In this context, SEBI has described certain rights that it deems to be protective in nature and which do not amount to exercise of ‘control’, some of which are set out below:
- The right to appoint an observer to the board of the Target (“Board”) by an investor. However, SEBI prescribes that such observer should not have any “participation rights”. Prima facie this would seem to limit an investor from ensuring that its observer is part of the quorum for a valid Board meeting.
- If Special Rights are conferred pursuant to a commercial agreement between parties, the same would not amount to ‘control’ if (1) the said commercial agreement is fair and mutually beneficial to the Target and the other party, (2) the Board has approved the commercial agreement and has the right to terminate the said agreement, and (3) the commercial agreement is non-exclusive i.e. it does not restrain the Target from entering into a similar contract with any other party.
- Veto rights enjoyed by an investor that would not amount to exercise of ‘control’ over a Target include those pertaining to restricting amendments to the bye-laws of the Target (in so far as such amendments impact the rights of the investors), alteration of the capital structure of the Target, material divestments of assets or subsidiaries, material acquisitions, write off or loans or investments outside the ordinary course of business, any change to the statutory auditors of the Target or indebtedness beyond what is statutorily permissible.
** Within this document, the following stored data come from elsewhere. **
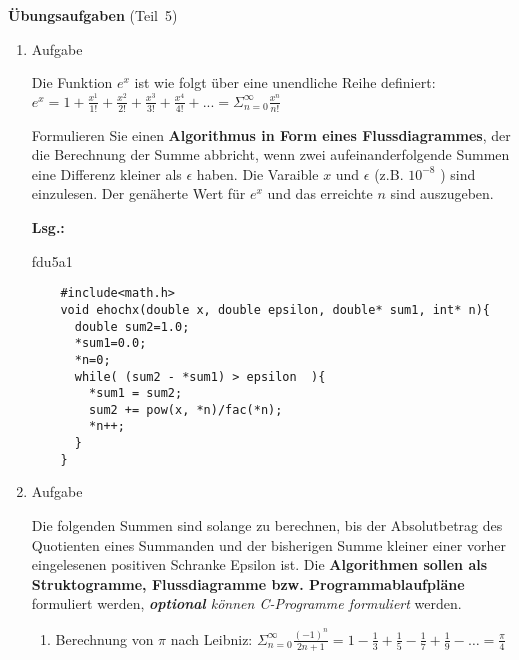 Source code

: \documentclass[12pt,a4paper,ngerman]{scrreprt}
\newcommand{\Lsg}{\par \textbf{Lsg.: } \hfill}
\begin{document}
\large{\textbf{Übungsaufgaben} (Teil~5)}

\begin{enumerate}

\item Aufgabe %

Die Funktion $ e^x $ ist wie folgt über eine unendliche Reihe definiert: \\

\begin{math}
e^x = 1 + \frac{x^1}{1!} + \frac{x^2}{2!} + \frac{x^3}{3!} + \frac{x^4}{4!} + ...
= \Sigma_{n=0}^{\infty} \frac{x^n}{n!}
\end{math}

\par Formulieren Sie einen \textbf{Algorithmus in Form eines Flussdiagrammes}, der die Berechnung der Summe abbricht, wenn zwei aufeinanderfolgende Summen eine Differenz kleiner als $\epsilon$ haben.
Die Varaible $x$ und $\epsilon$ (z.B. $10^{-8}$ ) sind einzulesen. Der genäherte Wert für $ e^x $ und das erreichte $ n $ sind auszugeben.

\Lsg


{fdu5a1}

\begin{lstlisting}
    #include<math.h>
    void ehochx(double x, double epsilon, double* sum1, int* n){
      double sum2=1.0;
      *sum1=0.0;
      *n=0;
      while( (sum2 - *sum1) > epsilon  ){
        *sum1 = sum2;
        sum2 += pow(x, *n)/fac(*n);
        *n++;
      }
    }
\end{lstlisting}

\item Aufgabe %

Die folgenden Summen sind solange zu berechnen, bis der Absolutbetrag des Quotienten eines Summanden und der bisherigen Summe kleiner einer vorher eingelesenen positiven Schranke Epsilon ist.
Die \textbf{Algorithmen sollen als Struktogramme, Flussdiagramme bzw. Programmablaufpläne} formuliert werden, \textit{\textbf{optional} können C-Programme formuliert} werden.

\begin{enumerate}

\item Berechnung von $\pi$ nach Leibniz: $ \Sigma_{n=0}^{\infty} \frac{(-1)^n}{2n+1} = 1-\frac{1}{3}+\frac{1}{5}-\frac{1}{7}+\frac{1}{9}-\ldots=\frac{\pi}{4} $


\end{enumerate}
\end{enumerate}
\end{document}

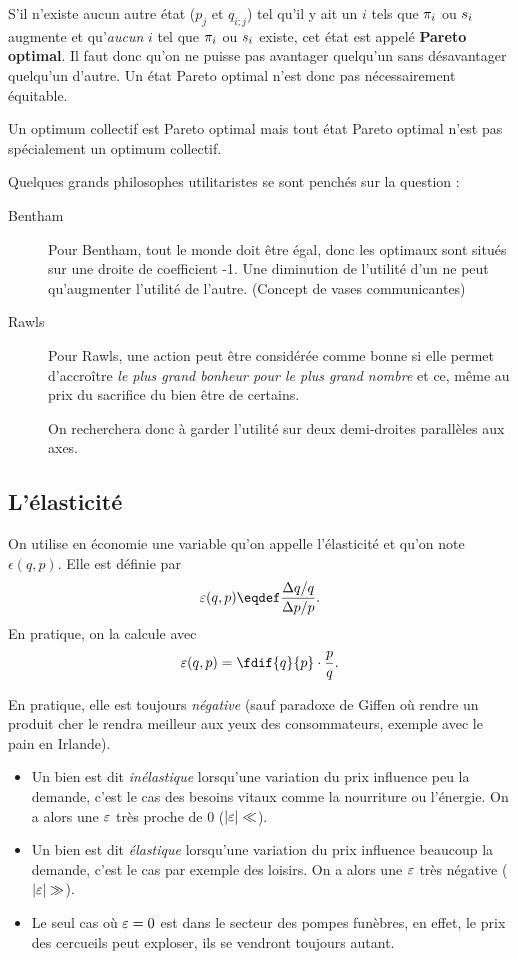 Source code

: S'il n'existe aucun autre état ($p_j$ et $q_{i;j}$)
tel qu'il y ait un $i$ tels que $\pi_i$ ou $s_i$ augmente et
qu'\emph{aucun} $i$ tel que $\pi_i$ ou $s_i$ existe,
cet état est appelé \textbf{Pareto optimal}.
Il faut donc qu'on ne puisse pas avantager quelqu'un sans désavantager
quelqu'un d'autre.
Un état Pareto optimal n'est donc pas nécessairement équitable.

Un optimum collectif est Pareto optimal mais tout état Pareto optimal
n'est pas spécialement un optimum collectif.

Quelques grands philosophes utilitaristes se sont penchés sur la question :
\begin{description}
  \item[Bentham]
	Pour Bentham, tout le monde doit être égal, donc les optimaux sont
	situés sur une droite de coefficient -1. Une diminution de l'utilité d'un ne
	peut qu'augmenter l'utilité de l'autre. (Concept de vases communicantes)    
  \item[Rawls]
	Pour Rawls, une action peut être considérée comme bonne si elle 
	permet d’accroître \emph{le plus grand bonheur pour le plus
	grand nombre} et ce, même au prix du sacrifice du bien être de certains.
	
	On recherchera donc à garder l'utilité sur deux demi-droites parallèles
	aux axes.
\end{description}

\subsection{L'élasticité}
On utilise en économie une variable qu'on appelle l'élasticité et qu'on note
$\epsilon(q,p)$. Elle est définie par
\begin{equation}
  \label{eq:elasticity}
  \elasticity(q,p) \eqdef \frac{\Delta q/q}{\Delta p/p}.
\end{equation}
En pratique, on la calcule avec
\[ \elasticity(q,p) = \fdif{q}{p}\cdot \frac{p}{q}. \]

En pratique, elle est toujours \emph{négative}
(sauf paradoxe de Giffen où rendre un produit cher le rendra meilleur aux yeux
des consommateurs, exemple avec le pain en Irlande).

\begin{itemize}
  \item Un bien est dit \emph{inélastique} lorsqu'une variation du prix
    influence peu la demande, c'est le cas des besoins vitaux comme la
    nourriture ou l'énergie. On a alors une $\varepsilon$ très proche de 0
    ($|\varepsilon| \ll$).
  \item Un bien est dit \emph{élastique} lorsqu'une variation du prix
    influence beaucoup la demande, c'est le cas par exemple des loisirs.
    On a alors une $\varepsilon$ très négative ($|\varepsilon| \gg$).
  \item Le seul cas où $\varepsilon = 0$ est dans le secteur des pompes
   funèbres, en effet, le prix des cercueils peut exploser,
   ils se vendront toujours autant.
\end{itemize}

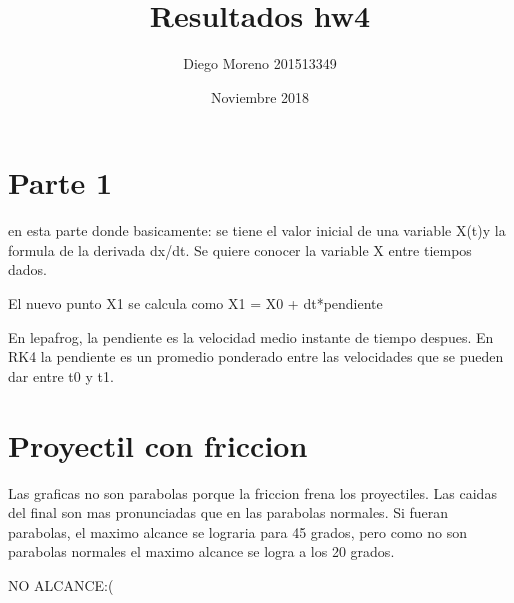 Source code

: \documentclass{article}
\title{Resultados hw4}
\author{Diego Moreno 201513349 }
\date{Noviembre 2018}
\begin{document}
\maketitle

\section{Parte 1  }
en esta parte donde basicamente: se tiene el valor inicial de una variable X(t)y la formula de la derivada dx/dt. Se quiere conocer la variable X entre tiempos dados.

El nuevo punto X1 se calcula como
X1 = X0 + dt*pendiente

En lepafrog, la pendiente es la velocidad medio instante de tiempo despues. En RK4 la pendiente es un promedio ponderado entre las velocidades que se pueden dar entre t0 y t1.

\section{ Proyectil con friccion}
Las graficas no son parabolas porque la friccion frena los proyectiles. Las caidas del final son mas pronunciadas que en las parabolas normales. Si fueran parabolas, el maximo alcance se lograria para 45 grados, pero como no son parabolas normales el maximo alcance se logra a los 20 grados.

NO ALCANCE:(
\end{document}
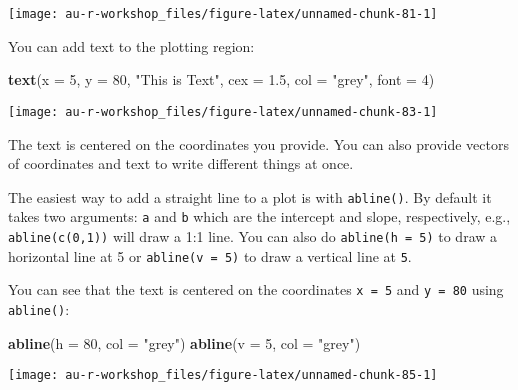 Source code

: \documentclass[]{book}
\newenvironment{Shaded}{\begin{snugshade}}{\end{snugshade}}
\newcommand{\KeywordTok}[1]{\textcolor[rgb]{0.13,0.29,0.53}{\textbf{#1}}}
\newcommand{\DataTypeTok}[1]{\textcolor[rgb]{0.13,0.29,0.53}{#1}}
\newcommand{\DecValTok}[1]{\textcolor[rgb]{0.00,0.00,0.81}{#1}}
\newcommand{\FloatTok}[1]{\textcolor[rgb]{0.00,0.00,0.81}{#1}}
\newcommand{\StringTok}[1]{\textcolor[rgb]{0.31,0.60,0.02}{#1}}
\newcommand{\NormalTok}[1]{#1}
\theoremstyle{definition}
\theoremstyle{definition}
\theoremstyle{definition}
\theoremstyle{remark}
\begin{document}
\begin{center}\texttt{[image: au-r-workshop\_files/figure-latex/unnamed-chunk-81-1]} \end{center}

You can add text to the plotting region:

\begin{Shaded}
\begin{Highlighting}[]
\KeywordTok{text}\NormalTok{(}\DataTypeTok{x =} \DecValTok{5}\NormalTok{, }\DataTypeTok{y =} \DecValTok{80}\NormalTok{, }\StringTok{"This is Text"}\NormalTok{, }\DataTypeTok{cex =} \FloatTok{1.5}\NormalTok{, }\DataTypeTok{col =} \StringTok{"grey"}\NormalTok{, }\DataTypeTok{font =} \DecValTok{4}\NormalTok{)}
\end{Highlighting}
\end{Shaded}

\begin{center}\texttt{[image: au-r-workshop\_files/figure-latex/unnamed-chunk-83-1]} \end{center}

The text is centered on the coordinates you provide. You can also
provide vectors of coordinates and text to write different things at
once.

The easiest way to add a straight line to a plot is with
\texttt{abline()}. By default it takes two arguments: \texttt{a} and
\texttt{b} which are the intercept and slope, respectively, e.g.,
\texttt{abline(c(0,1))} will draw a 1:1 line. You can also do
\texttt{abline(h\ =\ 5)} to draw a horizontal line at 5 or
\texttt{abline(v\ =\ 5)} to draw a vertical line at \texttt{5}.

You can see that the text is centered on the coordinates
\texttt{x\ =\ 5} and \texttt{y\ =\ 80} using \texttt{abline()}:

\begin{Shaded}
\begin{Highlighting}[]
\KeywordTok{abline}\NormalTok{(}\DataTypeTok{h =} \DecValTok{80}\NormalTok{, }\DataTypeTok{col =} \StringTok{"grey"}\NormalTok{)}
\KeywordTok{abline}\NormalTok{(}\DataTypeTok{v =} \DecValTok{5}\NormalTok{, }\DataTypeTok{col =} \StringTok{"grey"}\NormalTok{)}
\end{Highlighting}
\end{Shaded}

\begin{center}\texttt{[image: au-r-workshop\_files/figure-latex/unnamed-chunk-85-1]} \end{center}
\end{document}
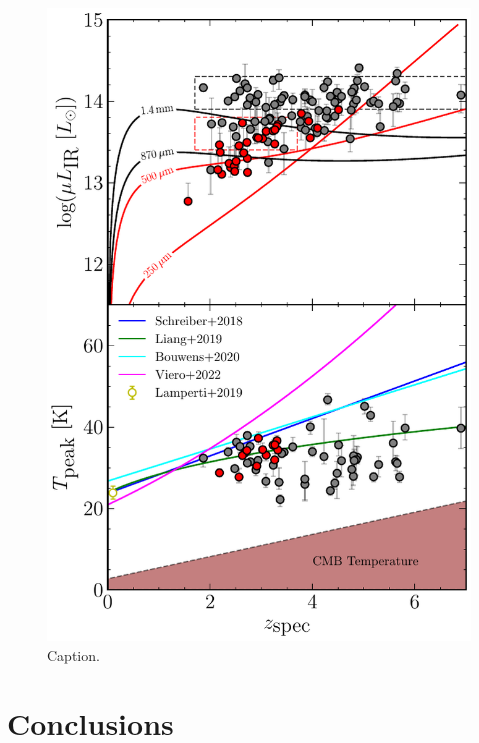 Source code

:\begin{figure}
	\centering
	\includegraphics[width=0.75\columnwidth]{Figures/t_evolution.pdf}
	\caption{Caption.}
	\label{fig:t_evolution}
\end{figure}

\section{Conclusions} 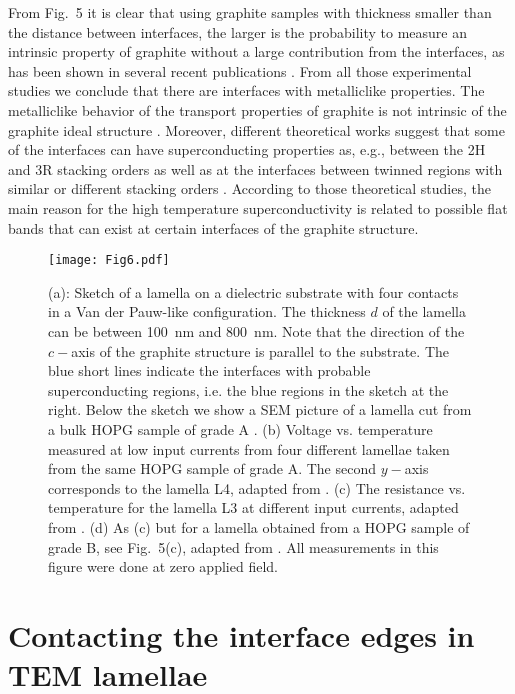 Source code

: \documentclass[aps,dvipsnames,twocolumn,floatfix,amsmath]{revtex4-1}
\begin{document}
From Fig.~5  it is clear that using graphite samples with
thickness smaller than the distance between interfaces, the larger
is the probability to measure an intrinsic property of graphite without a large
contribution from the interfaces,
as has been shown in several recent publications
\cite{bar08,zor17,esq14,chap7}. From all those experimental
studies we conclude that there are interfaces with metalliclike
properties. The metalliclike behavior of the transport properties
of graphite is not intrinsic of the graphite ideal structure
\cite{chap7}. Moreover, different theoretical works suggest that
some of the interfaces can have superconducting properties as,
e.g., between the 2H and 3R stacking orders
\cite{mun13,kop13,kopbook} as well as at the interfaces between
twinned regions with similar or different stacking orders
\cite{esqarx14}. According to those theoretical studies,
the main reason for the high temperature superconductivity is
related to possible flat bands \cite{kop11,vol13,hei16,kau16}
that can exist at certain interfaces \cite{fen12,col13,pie15} of the graphite structure.


\begin{figure*}
  \texttt{[image: Fig6.pdf]}
\caption{(a): Sketch of a lamella on a dielectric substrate with
four contacts in a Van der Pauw-like configuration. The thickness
$d$ of the lamella can be between 100~nm and 800~nm. Note that the
direction of the $c-$axis of the graphite structure is parallel to
the substrate. The blue short lines indicate the interfaces with
probable superconducting regions, i.e. the blue regions in the
sketch at the right. Below the sketch we show a SEM picture of a
lamella cut from a bulk HOPG sample of grade A \cite{balthe}. (b)
Voltage vs. temperature measured at low input currents from four
different lamellae taken from the same HOPG sample of grade A. The
second $y-$axis corresponds to the lamella L4, adapted from
\cite{bal13}. (c) The resistance vs. temperature for the lamella
L3 at different input currents, adapted from \cite{bal13}. (d) As
(c) but for a lamella obtained from a HOPG sample of grade B, see
Fig.~5(c), adapted from \cite{bal15}. All measurements in this
figure were done at zero applied field.}
\label{fig6}       %
\end{figure*}

\section{Contacting the interface edges in TEM lamellae}
\label{lame}
\end{document}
The Second Approach: A Quantitative Test
SEBI has suggested that ‘control’ be determined on the basis of the right to exercise at least 25% of the voting rights of the Target. It has also suggested that, additionally, if an investor is granted the right to appoint the majority of non-independent directors, then such right would be construed as ‘control’ for the purposes of the Indian Takeover Regulations.
Balance or Brightline: What Works in the Indian Context
BLTs have been historically criticised for their inability to appreciate factual nuances and for addressing legal issues in a predictable, convenient and over-simplified manner. A related criticism of a BLT is that on account of its nature, it may not always result in an equitable outcome. Conversely, adopting fine-line tests or balancing tests (“FLTs”), whereby various factors surrounding the matter at hand are examined and then the legal principle applied, may result in the introduction of excess objectivity in ‘control’ determination process. A standalone BLT may be easier to administer but it may not be the best option in the Indian deal making context, given the Special Rights that are typically sought by investors. Similarly, a pure FLT may not be the most effective and efficient manner to determine the existence of ‘control’ on a case-by-case basis. As such, whilst the SEBI initiative to define ‘control’ is welcome and has been long due, it is interesting to see where the consultative process takes the definition of ‘control’.